I think I’m getting close to being 100% cranky.
Something else that’s fallen to the bottom of the laundry list is keeping myself fed artistically. Now THERE’S a prissy, pretentious, self-indulgent-sounding sentence. But I ask you: have you ever tried to drive your car when the gas tank was empty?
All you Artist’s Way fans out there will remember Julia Cameron insisting on weekly artist dates, and on keeping yourself “fed.” Skip breakfast, crap out by 11 am. Skimp on inspiring input, crap on everything within arm’s reach. Trust me, this is true. My Crap-o-Matic ™ is working overtime.
And trust Julia Cameron to bail me out once again. I was in Victoria (Vancouver Island) this past weekend for my cousin’s wedding, and on Sunday had time to visit Munro’s Books on Government Street for half an hour before heading over to the Ray house for a post-nuptial Mediterranean feast. Munro’s (if the name rings a bell, then know that yes, Alice Munro was once connected to this venerable establishment) has some of the best sale tables of any bookstore I’ve ever visited. And there, lying like a treasure half buried in the detritus, was a slim volume entitled Letters to a Young Artist: Building a Life in Art.
I don’t know if I qualify as young, but I think “newly hatched” would be fair to say. Certainly I’m finding myself in her responses to an imagined correspondent — my fears and anxieties, my ego and pretenses. Best of all, though, I’m finding food in her words. Here are a few:
“Creativity is like electricity. Throw the switch and it is there. But the switch is willingness, not mood.”

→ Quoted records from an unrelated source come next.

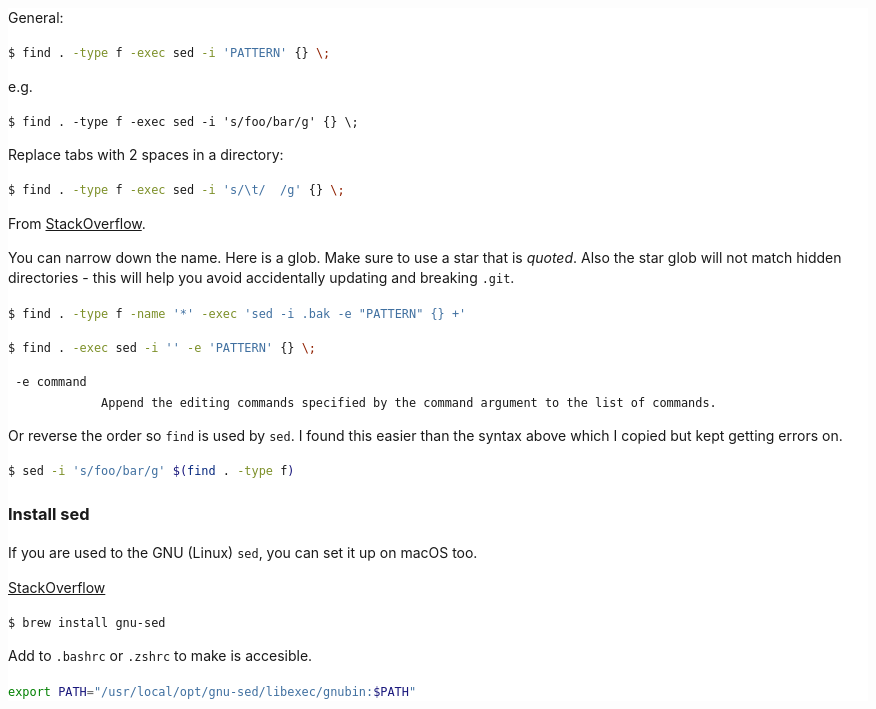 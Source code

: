 General:

```sh
$ find . -type f -exec sed -i 'PATTERN' {} \;
```

e.g.

```
$ find . -type f -exec sed -i 's/foo/bar/g' {} \;
```

Replace tabs with 2 spaces in a directory:

```sh
$ find . -type f -exec sed -i 's/\t/  /g' {} \;
```

From [StackOverflow](https://stackoverflow.com/questions/11392478/how-to-replace-a-string-in-multiple-files-in-linux-command-line).

You can narrow down the name. Here is a glob. Make sure to use a star that is _quoted_. Also the star glob will not match hidden directories - this will help you avoid accidentally updating and breaking `.git`.

```sh
$ find . -type f -name '*' -exec 'sed -i .bak -e "PATTERN" {} +'
```

```sh
$ find . -exec sed -i '' -e 'PATTERN' {} \;
```

```
 -e command
             Append the editing commands specified by the command argument to the list of commands.
```

Or reverse the order so `find` is used by `sed`. I found this easier than the syntax above which I copied but kept getting errors on.

```sh
$ sed -i 's/foo/bar/g' $(find . -type f)
```


### Install sed

If you are used to the GNU (Linux) `sed`, you can set it up on macOS too.

[StackOverflow](https://stackoverflow.com/questions/2320564/sed-i-command-for-in-place-editing-to-work-with-both-gnu-sed-and-bsd-osx/27595785#27595785)

```sh
$ brew install gnu-sed
```

Add to `.bashrc` or `.zshrc` to make is accesible.

```sh
export PATH="/usr/local/opt/gnu-sed/libexec/gnubin:$PATH"
```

“Many artists quit the first time they hit a ‘bad’ spell. If we think we always have to make ‘good’ art, then when we hit a hard patch we don’t work through it. We skid to a halt. We think, ‘What’s this about? Maybe I don’t really have a vocation. Maybe I was just deluded, having visions of grandiosity. I’m no real artist ….’”
“You complain of being blocked, but a block is really just the ego’s resistance to working ‘badly.’”

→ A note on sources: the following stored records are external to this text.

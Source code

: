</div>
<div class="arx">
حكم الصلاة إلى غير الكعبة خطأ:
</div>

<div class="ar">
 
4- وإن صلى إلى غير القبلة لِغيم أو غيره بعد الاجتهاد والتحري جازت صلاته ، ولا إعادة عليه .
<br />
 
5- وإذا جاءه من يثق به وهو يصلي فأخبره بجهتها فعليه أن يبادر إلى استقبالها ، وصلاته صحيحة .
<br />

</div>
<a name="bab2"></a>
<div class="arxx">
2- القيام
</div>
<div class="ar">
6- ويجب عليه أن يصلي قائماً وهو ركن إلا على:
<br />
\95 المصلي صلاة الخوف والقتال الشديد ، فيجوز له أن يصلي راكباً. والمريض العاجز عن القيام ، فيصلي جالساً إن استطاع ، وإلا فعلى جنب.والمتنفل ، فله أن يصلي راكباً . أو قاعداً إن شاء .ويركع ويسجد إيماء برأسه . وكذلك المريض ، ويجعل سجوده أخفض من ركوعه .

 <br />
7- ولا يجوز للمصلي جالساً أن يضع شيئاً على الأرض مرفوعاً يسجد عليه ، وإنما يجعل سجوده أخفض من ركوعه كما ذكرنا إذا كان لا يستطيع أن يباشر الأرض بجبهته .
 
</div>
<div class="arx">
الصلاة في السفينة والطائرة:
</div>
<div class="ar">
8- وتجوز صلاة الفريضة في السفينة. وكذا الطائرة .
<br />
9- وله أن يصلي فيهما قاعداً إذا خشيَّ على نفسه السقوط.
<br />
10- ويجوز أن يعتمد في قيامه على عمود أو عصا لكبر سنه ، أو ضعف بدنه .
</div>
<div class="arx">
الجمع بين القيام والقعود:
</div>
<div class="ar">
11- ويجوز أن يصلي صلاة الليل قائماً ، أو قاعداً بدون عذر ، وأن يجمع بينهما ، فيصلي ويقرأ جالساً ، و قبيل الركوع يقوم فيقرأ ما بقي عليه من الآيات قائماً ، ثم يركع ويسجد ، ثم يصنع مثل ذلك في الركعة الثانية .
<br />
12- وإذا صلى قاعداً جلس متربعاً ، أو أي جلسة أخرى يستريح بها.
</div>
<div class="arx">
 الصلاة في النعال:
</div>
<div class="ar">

“Making art takes guts. Choosing to be vulnerable and exposed rather than safely blocked is a risky venture.”
“You may exhaust yourself and your vitality by worrying too much if what you are making is ‘real’ art of ’serious’ art. Just make it. To quote the great movie director Martin Ritt, ‘I don’t have much respect for talent. It’s what you do with it that counts.’”
“Anything you do can be done artfully.”
“Artists have a lot of energy, and if that energy doesn’t go into art, it will go into other things. All sorts of petty things will seem important–and you’ll want to get them all ‘handled’ before getting back to your art. People spend whole lives waiting to get back to their art.”
“Unmade art will always pain and distract you. Maybe all you can do about world peace today is make some art and improve your own goddamn mood. What do you think?”
Ahem. I think she’s right. I think I have to submit my Quarter 2 GST report tomorrow, too, but I think she’s right. I can make art first.